Records for processing >>
******************************
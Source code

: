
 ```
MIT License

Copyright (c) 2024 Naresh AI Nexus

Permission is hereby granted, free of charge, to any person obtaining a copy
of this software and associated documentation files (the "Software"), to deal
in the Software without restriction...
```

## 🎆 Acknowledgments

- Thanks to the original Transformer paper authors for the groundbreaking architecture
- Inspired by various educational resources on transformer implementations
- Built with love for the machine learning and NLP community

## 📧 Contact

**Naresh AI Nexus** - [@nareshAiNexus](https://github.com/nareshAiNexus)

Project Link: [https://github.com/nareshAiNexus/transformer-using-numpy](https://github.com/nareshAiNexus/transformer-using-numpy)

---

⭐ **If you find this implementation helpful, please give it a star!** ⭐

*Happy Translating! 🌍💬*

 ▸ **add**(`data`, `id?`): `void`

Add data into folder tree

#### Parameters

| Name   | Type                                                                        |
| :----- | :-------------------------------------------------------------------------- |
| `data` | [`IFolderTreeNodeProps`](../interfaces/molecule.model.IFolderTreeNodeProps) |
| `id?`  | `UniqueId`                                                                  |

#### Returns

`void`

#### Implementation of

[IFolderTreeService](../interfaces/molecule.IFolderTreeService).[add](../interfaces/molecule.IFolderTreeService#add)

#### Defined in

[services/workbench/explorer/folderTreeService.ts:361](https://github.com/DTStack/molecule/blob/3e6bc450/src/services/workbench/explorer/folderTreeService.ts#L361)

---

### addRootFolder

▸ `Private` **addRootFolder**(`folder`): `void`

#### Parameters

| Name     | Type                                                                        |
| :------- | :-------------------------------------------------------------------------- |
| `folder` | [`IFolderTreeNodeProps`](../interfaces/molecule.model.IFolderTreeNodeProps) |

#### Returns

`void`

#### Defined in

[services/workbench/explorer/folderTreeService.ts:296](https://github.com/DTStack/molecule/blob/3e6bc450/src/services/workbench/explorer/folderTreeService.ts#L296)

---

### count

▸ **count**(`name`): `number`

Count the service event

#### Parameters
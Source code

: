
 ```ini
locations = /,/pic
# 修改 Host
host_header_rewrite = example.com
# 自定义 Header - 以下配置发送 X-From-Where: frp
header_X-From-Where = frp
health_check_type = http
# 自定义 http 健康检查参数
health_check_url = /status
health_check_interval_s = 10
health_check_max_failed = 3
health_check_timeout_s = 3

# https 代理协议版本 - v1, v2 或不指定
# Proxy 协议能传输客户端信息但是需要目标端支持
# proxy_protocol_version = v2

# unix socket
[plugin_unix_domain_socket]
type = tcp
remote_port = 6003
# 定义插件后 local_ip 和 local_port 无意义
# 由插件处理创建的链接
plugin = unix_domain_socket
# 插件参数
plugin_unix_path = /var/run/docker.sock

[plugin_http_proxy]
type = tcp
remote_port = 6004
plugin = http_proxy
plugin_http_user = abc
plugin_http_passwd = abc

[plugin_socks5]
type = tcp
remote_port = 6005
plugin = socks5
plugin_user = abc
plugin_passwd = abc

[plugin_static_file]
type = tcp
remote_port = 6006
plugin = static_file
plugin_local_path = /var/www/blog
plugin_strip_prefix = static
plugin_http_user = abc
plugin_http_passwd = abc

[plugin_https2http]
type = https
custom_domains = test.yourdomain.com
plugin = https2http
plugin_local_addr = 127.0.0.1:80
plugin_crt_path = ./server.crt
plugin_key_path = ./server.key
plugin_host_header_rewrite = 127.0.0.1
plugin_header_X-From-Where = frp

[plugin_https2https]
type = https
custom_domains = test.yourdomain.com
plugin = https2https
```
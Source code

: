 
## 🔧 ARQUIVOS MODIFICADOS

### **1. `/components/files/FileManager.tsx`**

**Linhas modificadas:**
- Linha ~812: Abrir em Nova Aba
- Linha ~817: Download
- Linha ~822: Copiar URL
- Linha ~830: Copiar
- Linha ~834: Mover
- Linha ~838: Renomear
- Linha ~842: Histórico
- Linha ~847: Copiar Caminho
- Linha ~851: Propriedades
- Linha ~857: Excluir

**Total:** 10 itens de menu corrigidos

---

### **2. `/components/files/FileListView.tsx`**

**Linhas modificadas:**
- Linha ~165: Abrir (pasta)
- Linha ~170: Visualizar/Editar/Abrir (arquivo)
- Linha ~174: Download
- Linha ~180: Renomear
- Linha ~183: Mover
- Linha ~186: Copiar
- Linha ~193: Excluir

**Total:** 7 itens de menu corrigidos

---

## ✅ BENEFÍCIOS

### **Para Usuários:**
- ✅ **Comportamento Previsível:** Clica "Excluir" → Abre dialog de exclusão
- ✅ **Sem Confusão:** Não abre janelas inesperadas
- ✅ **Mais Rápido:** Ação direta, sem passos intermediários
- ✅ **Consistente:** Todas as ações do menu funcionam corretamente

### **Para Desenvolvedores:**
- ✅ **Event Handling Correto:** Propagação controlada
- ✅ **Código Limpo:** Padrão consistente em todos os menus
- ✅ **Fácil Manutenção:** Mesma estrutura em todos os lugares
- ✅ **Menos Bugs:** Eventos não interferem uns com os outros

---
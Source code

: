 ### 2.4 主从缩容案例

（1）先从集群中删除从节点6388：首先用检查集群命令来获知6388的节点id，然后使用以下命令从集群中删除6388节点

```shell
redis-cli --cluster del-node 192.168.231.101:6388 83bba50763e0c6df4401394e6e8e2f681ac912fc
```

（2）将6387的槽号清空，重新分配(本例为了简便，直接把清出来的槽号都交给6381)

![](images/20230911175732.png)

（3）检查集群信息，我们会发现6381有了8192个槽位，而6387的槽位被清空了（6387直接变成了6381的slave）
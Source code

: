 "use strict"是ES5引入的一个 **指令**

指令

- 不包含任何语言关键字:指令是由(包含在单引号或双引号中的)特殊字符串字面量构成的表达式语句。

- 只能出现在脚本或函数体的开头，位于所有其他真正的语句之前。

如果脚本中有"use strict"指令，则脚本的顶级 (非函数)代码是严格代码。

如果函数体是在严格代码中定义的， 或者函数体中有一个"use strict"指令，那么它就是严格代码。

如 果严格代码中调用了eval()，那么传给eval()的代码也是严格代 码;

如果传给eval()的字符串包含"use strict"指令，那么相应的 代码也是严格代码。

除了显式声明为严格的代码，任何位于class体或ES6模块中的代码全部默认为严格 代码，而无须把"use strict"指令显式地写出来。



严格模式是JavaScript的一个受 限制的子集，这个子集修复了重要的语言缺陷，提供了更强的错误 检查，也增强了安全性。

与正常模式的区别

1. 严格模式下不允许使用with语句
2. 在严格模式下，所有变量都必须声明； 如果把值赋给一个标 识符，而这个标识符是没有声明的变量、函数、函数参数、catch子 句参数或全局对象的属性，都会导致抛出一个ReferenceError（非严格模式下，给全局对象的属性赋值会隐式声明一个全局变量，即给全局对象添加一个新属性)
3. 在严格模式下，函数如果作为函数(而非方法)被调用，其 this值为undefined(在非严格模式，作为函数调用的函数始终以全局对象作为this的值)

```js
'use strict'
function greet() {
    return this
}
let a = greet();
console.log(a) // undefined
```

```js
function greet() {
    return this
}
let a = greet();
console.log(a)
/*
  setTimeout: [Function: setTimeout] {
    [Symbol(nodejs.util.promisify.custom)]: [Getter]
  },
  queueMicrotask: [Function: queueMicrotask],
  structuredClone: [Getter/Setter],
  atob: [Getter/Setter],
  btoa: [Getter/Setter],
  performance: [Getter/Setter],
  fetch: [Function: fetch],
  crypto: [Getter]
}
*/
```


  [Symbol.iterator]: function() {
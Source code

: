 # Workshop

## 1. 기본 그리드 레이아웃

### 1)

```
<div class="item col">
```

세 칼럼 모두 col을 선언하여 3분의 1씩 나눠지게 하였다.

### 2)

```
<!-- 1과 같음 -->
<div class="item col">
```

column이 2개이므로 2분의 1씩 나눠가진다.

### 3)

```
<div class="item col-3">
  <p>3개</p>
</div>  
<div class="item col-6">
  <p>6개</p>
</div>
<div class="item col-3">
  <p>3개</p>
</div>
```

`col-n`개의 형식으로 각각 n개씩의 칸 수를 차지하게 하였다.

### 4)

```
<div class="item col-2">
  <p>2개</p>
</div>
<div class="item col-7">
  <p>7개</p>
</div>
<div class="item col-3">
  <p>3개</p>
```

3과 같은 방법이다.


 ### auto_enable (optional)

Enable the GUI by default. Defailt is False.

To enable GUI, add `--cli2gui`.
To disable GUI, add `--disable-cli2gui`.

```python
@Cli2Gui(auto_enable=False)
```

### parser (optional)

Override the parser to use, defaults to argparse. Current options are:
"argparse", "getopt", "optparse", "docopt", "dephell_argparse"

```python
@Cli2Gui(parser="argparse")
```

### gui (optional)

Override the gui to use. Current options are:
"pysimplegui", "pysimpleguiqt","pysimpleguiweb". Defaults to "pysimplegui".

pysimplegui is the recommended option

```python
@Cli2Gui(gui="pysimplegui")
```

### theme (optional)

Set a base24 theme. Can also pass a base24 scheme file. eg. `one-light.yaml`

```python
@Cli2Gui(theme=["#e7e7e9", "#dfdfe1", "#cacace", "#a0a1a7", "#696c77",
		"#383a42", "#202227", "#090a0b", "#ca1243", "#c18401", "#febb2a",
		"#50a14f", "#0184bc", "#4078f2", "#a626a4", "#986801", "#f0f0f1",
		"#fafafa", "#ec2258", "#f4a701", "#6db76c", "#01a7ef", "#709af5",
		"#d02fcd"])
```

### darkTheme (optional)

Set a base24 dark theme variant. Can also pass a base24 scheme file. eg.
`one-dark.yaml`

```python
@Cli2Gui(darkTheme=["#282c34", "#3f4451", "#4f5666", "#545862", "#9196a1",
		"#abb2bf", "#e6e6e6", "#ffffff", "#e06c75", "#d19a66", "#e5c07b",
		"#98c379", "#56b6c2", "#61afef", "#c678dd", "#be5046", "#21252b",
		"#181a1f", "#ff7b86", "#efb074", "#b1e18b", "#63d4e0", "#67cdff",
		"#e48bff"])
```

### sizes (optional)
******************************
What the task requires >>
Which of the lines above include the word "options"? Copy each of them.

Solution >>
Override the parser to use, defaults to argparse. Current options are:
Override the gui to use. Current options are:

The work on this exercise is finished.